The following data has a line with "<code>ruby /home/billy/cowl/cowl -nop" and a line with "choose **Run | Build Project**.". Write out exactly those lines and all the lines between them.
-- Task inputs follows --
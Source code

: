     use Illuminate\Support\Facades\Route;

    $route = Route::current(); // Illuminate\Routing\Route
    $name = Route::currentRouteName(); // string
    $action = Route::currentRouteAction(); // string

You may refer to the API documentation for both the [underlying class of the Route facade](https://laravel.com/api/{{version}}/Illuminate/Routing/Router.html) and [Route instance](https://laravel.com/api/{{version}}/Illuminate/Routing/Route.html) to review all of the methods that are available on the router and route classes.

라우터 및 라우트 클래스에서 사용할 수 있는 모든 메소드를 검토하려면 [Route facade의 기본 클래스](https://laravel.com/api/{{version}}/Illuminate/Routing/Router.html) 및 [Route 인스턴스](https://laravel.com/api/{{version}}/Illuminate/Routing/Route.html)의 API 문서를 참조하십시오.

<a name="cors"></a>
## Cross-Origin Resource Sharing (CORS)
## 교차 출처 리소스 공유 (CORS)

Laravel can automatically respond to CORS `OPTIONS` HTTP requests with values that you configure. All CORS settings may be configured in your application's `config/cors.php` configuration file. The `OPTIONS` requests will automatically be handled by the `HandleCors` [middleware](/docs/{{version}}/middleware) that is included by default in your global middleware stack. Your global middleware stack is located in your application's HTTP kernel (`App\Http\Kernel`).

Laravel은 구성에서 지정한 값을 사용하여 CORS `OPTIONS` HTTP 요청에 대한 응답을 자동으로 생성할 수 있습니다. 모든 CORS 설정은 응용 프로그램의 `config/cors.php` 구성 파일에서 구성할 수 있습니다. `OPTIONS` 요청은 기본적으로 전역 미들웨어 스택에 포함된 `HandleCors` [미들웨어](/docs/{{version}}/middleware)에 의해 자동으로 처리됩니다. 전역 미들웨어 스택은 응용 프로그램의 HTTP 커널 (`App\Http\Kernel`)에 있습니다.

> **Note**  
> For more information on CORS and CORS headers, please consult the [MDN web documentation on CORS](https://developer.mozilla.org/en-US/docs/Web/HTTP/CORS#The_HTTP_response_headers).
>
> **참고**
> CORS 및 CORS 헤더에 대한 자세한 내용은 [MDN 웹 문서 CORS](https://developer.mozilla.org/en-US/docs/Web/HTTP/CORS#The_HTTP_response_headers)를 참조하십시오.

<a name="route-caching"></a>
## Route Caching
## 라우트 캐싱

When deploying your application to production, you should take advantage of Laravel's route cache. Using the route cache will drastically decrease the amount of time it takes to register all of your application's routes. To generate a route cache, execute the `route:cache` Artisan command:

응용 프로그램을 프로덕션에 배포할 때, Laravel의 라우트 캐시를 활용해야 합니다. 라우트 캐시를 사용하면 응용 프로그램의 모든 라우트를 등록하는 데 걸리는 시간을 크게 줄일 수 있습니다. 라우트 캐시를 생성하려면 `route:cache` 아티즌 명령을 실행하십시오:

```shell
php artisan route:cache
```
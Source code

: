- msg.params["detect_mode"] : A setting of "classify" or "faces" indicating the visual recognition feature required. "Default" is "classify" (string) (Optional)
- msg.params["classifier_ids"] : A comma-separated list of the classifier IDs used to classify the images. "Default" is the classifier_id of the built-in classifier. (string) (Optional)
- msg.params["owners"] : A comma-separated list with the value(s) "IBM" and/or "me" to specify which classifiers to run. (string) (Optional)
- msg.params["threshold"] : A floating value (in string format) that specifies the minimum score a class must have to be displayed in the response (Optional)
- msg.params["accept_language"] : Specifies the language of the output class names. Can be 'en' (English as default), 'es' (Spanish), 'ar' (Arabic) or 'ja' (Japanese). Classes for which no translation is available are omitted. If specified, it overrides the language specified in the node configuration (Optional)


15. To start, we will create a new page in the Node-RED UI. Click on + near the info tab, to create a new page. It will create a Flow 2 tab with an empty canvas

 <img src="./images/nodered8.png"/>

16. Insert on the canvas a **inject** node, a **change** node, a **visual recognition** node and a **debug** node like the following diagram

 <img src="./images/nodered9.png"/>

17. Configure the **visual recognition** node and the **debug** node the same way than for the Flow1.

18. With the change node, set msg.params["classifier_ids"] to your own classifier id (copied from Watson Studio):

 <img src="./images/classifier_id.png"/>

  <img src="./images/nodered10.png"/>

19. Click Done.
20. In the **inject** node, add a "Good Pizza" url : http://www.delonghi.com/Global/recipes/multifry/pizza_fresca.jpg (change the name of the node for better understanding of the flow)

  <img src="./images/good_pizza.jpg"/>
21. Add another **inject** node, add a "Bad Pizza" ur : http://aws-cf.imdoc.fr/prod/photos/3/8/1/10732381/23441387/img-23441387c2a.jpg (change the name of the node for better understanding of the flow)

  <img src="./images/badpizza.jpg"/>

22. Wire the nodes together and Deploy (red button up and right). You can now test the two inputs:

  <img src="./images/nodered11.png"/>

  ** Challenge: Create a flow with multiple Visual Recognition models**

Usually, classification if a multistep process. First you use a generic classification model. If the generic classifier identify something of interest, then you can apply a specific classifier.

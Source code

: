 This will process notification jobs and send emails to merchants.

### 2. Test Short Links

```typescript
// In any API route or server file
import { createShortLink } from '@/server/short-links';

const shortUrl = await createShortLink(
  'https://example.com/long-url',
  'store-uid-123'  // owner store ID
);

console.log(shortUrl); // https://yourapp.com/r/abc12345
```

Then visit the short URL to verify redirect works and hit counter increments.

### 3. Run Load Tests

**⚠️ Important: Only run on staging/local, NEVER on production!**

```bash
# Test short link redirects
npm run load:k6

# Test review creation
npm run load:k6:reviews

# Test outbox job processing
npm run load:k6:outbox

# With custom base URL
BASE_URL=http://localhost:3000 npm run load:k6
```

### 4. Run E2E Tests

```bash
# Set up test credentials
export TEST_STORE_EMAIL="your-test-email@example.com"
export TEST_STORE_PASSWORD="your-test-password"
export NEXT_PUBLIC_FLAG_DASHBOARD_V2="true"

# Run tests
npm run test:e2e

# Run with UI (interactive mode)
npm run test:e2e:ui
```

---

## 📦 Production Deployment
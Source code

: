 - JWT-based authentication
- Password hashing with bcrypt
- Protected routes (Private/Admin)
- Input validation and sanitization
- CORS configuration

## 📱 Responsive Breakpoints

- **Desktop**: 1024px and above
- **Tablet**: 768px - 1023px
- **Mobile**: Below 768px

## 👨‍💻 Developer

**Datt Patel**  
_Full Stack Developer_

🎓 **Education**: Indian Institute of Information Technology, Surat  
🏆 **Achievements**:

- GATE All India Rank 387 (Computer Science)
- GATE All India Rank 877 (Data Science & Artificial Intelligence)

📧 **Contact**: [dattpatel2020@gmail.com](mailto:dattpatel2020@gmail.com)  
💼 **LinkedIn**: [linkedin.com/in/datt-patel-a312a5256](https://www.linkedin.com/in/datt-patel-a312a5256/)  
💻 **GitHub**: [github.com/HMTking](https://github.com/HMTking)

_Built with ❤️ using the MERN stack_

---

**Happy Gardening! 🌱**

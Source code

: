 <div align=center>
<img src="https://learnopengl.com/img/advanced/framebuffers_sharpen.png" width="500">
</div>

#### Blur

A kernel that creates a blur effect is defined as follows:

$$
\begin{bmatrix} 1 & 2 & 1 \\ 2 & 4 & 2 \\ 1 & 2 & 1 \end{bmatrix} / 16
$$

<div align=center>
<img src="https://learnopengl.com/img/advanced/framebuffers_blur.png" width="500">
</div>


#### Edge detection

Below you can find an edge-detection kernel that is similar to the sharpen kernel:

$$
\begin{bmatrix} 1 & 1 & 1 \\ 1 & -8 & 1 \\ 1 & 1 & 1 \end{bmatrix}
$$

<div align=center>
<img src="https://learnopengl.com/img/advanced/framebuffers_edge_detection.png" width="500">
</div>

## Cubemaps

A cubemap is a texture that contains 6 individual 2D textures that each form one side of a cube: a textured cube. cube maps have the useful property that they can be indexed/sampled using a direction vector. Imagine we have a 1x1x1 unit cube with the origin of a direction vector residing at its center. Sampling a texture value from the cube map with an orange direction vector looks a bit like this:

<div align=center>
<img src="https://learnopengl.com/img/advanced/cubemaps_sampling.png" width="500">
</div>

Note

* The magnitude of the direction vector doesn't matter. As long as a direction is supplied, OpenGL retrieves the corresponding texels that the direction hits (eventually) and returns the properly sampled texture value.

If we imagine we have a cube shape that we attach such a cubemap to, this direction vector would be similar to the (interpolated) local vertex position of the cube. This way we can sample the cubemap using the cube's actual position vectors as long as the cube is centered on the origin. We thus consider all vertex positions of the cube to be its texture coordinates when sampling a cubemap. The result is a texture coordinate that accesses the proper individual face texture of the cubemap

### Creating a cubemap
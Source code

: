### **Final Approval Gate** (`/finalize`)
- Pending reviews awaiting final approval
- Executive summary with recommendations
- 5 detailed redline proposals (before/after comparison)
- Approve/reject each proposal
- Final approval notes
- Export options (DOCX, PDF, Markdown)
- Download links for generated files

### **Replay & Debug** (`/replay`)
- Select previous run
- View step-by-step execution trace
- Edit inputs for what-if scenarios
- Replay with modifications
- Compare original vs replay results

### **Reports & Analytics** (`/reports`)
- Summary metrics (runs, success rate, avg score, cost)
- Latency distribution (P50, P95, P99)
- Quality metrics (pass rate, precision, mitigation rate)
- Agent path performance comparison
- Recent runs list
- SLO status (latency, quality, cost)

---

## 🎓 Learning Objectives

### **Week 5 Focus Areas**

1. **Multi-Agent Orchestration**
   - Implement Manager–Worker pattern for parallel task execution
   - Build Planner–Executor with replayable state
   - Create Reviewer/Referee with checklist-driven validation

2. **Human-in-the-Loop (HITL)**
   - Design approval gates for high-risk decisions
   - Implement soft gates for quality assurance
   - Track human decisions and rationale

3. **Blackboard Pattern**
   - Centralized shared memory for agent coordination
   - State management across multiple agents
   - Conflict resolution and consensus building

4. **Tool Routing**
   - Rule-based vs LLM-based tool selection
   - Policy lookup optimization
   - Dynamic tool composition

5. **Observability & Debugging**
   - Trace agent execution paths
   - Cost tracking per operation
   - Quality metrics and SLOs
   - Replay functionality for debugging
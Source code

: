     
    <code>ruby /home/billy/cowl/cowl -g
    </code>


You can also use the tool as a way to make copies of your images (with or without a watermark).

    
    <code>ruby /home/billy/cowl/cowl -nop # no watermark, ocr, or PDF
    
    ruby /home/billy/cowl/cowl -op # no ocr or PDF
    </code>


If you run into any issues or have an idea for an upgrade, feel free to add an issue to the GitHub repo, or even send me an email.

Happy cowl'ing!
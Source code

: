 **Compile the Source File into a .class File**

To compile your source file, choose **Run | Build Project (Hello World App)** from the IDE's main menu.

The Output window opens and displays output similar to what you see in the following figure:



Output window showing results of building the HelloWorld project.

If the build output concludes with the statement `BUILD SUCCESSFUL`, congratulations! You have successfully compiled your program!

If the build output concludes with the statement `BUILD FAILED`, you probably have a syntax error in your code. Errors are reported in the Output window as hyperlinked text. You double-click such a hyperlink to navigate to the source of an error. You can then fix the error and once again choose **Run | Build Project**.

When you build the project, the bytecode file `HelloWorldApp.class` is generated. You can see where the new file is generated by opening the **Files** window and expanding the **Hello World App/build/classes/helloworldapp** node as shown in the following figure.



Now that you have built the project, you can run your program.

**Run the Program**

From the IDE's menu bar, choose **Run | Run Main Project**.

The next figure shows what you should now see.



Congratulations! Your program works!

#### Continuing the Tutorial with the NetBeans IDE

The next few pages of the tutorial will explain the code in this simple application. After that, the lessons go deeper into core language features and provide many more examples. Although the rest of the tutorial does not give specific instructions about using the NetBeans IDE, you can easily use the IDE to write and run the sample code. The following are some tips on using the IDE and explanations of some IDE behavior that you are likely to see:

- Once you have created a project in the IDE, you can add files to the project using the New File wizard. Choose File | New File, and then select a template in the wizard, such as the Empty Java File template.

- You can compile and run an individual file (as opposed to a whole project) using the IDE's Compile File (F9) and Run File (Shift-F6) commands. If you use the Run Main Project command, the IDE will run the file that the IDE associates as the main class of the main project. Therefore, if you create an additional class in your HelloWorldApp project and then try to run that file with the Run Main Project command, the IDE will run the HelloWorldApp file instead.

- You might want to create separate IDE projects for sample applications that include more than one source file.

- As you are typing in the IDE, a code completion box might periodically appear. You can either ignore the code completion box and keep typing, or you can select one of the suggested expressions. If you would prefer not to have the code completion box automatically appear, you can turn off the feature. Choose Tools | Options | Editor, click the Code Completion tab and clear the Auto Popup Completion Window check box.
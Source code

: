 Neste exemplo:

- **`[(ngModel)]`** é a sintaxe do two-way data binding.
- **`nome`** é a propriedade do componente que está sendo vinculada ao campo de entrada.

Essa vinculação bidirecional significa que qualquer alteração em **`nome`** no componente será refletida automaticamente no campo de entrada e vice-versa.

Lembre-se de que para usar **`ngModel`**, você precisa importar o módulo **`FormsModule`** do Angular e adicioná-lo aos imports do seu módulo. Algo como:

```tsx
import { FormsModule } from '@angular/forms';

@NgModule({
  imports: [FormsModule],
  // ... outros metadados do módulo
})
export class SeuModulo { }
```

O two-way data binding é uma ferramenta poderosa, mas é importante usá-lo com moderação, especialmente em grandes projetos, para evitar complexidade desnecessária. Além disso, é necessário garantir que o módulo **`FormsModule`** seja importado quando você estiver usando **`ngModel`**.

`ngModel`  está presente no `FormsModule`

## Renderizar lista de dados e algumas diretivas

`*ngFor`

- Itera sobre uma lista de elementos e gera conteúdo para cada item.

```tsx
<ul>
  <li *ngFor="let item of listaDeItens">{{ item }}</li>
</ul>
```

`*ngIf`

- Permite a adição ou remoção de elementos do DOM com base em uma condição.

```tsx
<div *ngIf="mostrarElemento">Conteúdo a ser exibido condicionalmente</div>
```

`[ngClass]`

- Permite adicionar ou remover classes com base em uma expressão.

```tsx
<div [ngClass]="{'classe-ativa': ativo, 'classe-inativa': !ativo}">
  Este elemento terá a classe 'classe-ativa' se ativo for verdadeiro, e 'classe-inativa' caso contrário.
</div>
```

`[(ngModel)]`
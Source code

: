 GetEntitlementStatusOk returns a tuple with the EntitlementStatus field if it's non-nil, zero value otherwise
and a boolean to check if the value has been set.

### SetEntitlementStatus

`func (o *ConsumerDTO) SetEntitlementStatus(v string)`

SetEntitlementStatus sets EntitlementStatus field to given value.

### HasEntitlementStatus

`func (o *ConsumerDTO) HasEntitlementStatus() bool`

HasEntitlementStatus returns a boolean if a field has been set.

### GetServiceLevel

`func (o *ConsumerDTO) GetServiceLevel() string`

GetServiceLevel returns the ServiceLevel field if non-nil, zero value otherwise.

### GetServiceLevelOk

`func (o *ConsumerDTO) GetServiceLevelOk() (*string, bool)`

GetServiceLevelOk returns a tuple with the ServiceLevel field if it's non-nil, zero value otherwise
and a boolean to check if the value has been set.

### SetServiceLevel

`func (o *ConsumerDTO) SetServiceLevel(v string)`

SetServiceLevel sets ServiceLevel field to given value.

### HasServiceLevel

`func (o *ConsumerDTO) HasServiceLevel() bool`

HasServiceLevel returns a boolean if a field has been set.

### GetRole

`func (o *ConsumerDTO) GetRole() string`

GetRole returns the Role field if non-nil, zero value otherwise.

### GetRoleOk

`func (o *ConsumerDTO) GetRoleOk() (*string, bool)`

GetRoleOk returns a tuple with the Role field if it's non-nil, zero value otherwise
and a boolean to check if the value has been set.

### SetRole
-- Task inputs concluded --
Problem solution.
    <code>ruby /home/billy/cowl/cowl -nop # no watermark, ocr, or PDF
    
    ruby /home/billy/cowl/cowl -op # no ocr or PDF
    </code>


If you run into any issues or have an idea for an upgrade, feel free to add an issue to the GitHub repo, or even send me an email.

Happy cowl'ing!
Source code

: **Compile the Source File into a .class File**

To compile your source file, choose **Run | Build Project (Hello World App)** from the IDE's main menu.

The Output window opens and displays output similar to what you see in the following figure:



Output window showing results of building the HelloWorld project.

If the build output concludes with the statement `BUILD SUCCESSFUL`, congratulations! You have successfully compiled your program!

If the build output concludes with the statement `BUILD FAILED`, you probably have a syntax error in your code. Errors are reported in the Output window as hyperlinked text. You double-click such a hyperlink to navigate to the source of an error. You can then fix the error and once again choose **Run | Build Project**.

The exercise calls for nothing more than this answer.